Climate Changes Reach Mt. Everest As It Slowly Melts
Global warming and drastic climate changes have reached the world's highest mountain, Mount Everest, located in the Himalaya Mountains between China and Nepal. According to the researchers at the 2013 Meeting of the Americas located in Cancun, Mexico from May 14 to May 17, the earth's highest peak has succumbed to the warmer temperatures. The researchers, headed by graduate student, Sudeep Thakuri from the University of Milan in Italy, announced that the magnificent mountain has been melting over the past few decades.
The researchers were focused on the changes to the glaciers, temperatures and precipitation levels of Mount Everest and the Sagarmatha National Park. According to the research, the glaciers within the regions of the mountain have melted and shrunken by 13 percent within the past 50 years.
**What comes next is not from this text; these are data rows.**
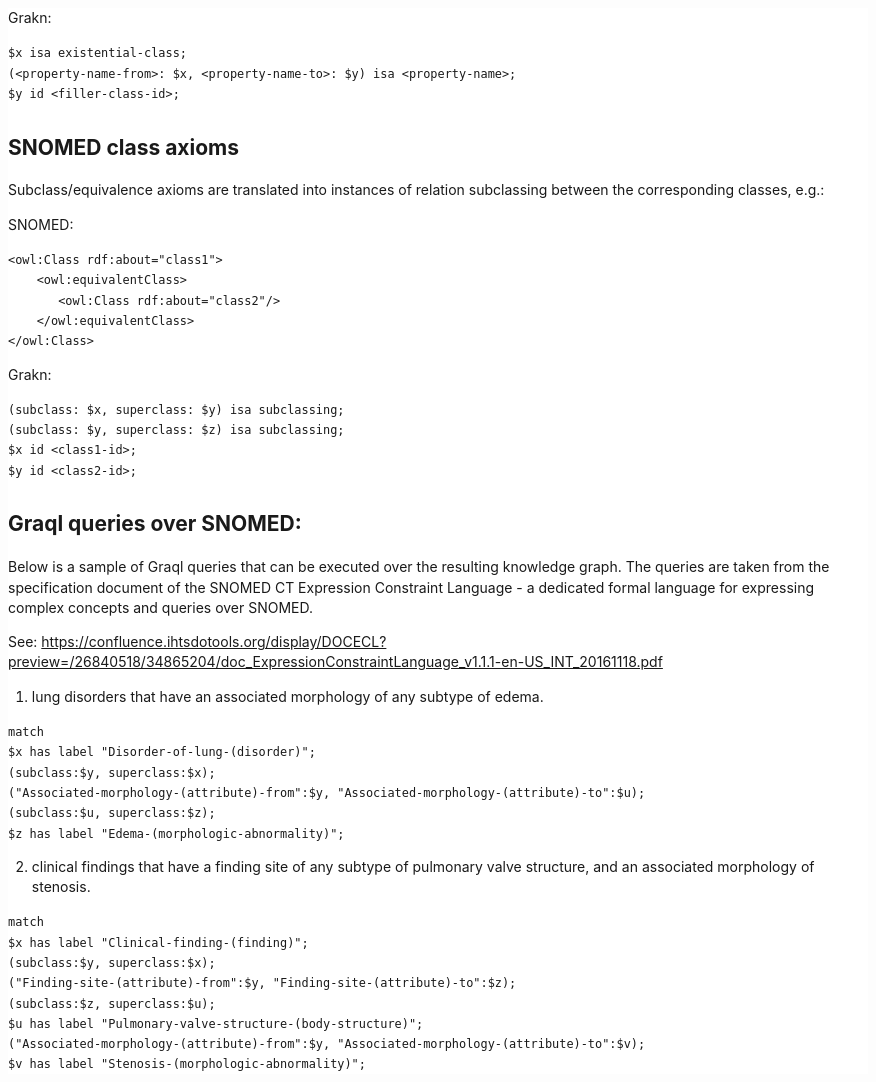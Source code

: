 Grakn:
```
$x isa existential-class;
(<property-name-from>: $x, <property-name-to>: $y) isa <property-name>;
$y id <filler-class-id>;
```

SNOMED class axioms
-------------------

Subclass/equivalence axioms are translated into instances of relation subclassing between the corresponding classes, e.g.:

SNOMED:
```
<owl:Class rdf:about="class1">
    <owl:equivalentClass>
       <owl:Class rdf:about="class2"/>
    </owl:equivalentClass>
</owl:Class>
```

Grakn:
```
(subclass: $x, superclass: $y) isa subclassing;
(subclass: $y, superclass: $z) isa subclassing;
$x id <class1-id>;
$y id <class2-id>;
```


Graql queries over SNOMED:
--------------------------

Below is a sample of Graql queries that can be executed over the resulting knowledge graph. The queries are taken from the specification document of the SNOMED CT Expression Constraint Language - a dedicated formal language for expressing complex concepts and queries over SNOMED.

See: https://confluence.ihtsdotools.org/display/DOCECL?preview=/26840518/34865204/doc_ExpressionConstraintLanguage_v1.1.1-en-US_INT_20161118.pdf


1) lung disorders that have an associated morphology of any subtype of edema.
```
match
$x has label "Disorder-of-lung-(disorder)";
(subclass:$y, superclass:$x);
("Associated-morphology-(attribute)-from":$y, "Associated-morphology-(attribute)-to":$u);
(subclass:$u, superclass:$z);
$z has label "Edema-(morphologic-abnormality)";
```

2) clinical findings that have a finding site of any subtype of pulmonary valve structure, and an associated morphology of stenosis.
```
match
$x has label "Clinical-finding-(finding)";
(subclass:$y, superclass:$x);
("Finding-site-(attribute)-from":$y, "Finding-site-(attribute)-to":$z);
(subclass:$z, superclass:$u);
$u has label "Pulmonary-valve-structure-(body-structure)";
("Associated-morphology-(attribute)-from":$y, "Associated-morphology-(attribute)-to":$v);
$v has label "Stenosis-(morphologic-abnormality)";
```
Specifically, the glaciers have retreated around 1,300 feet on average since 1962. The researchers noted that the levels of precipitation, which include both rain and snow, dropped by 3.9 inches while the temperatures increased by one degree Fahrenheit since 1992. The snowline has also shifted inward by 590 feet.
The research team was able to conclude these statistics with the help of satellite imagery and topographic maps. Although the researchers have not found a direct link between climate changes and the melting in this region, the statistics suggest that the glacial melting is due to warmer temperatures. Other mountains, within the Himalayas have also been melting with the smaller glaciers melting at a much faster rate. The fact that these glaciers are melting could potentially pose a threat to the communities within the region.
"The Himalayan glaciers and ice caps are considered a water tower for Asia since they store and supply water downstream during the dry season," Thakuri said. "Downstream populations are depended on the melt water for agriculture, drinking and power production."
On a more positive note, not all of the world's mountains are steadily melting. For example, the Karakoram Mountains located on the China-India-Pakistan border have remained relatively the same over the past few decades. Some evidence even suggests that the Karakoram Mountains might be growing despite climate changes.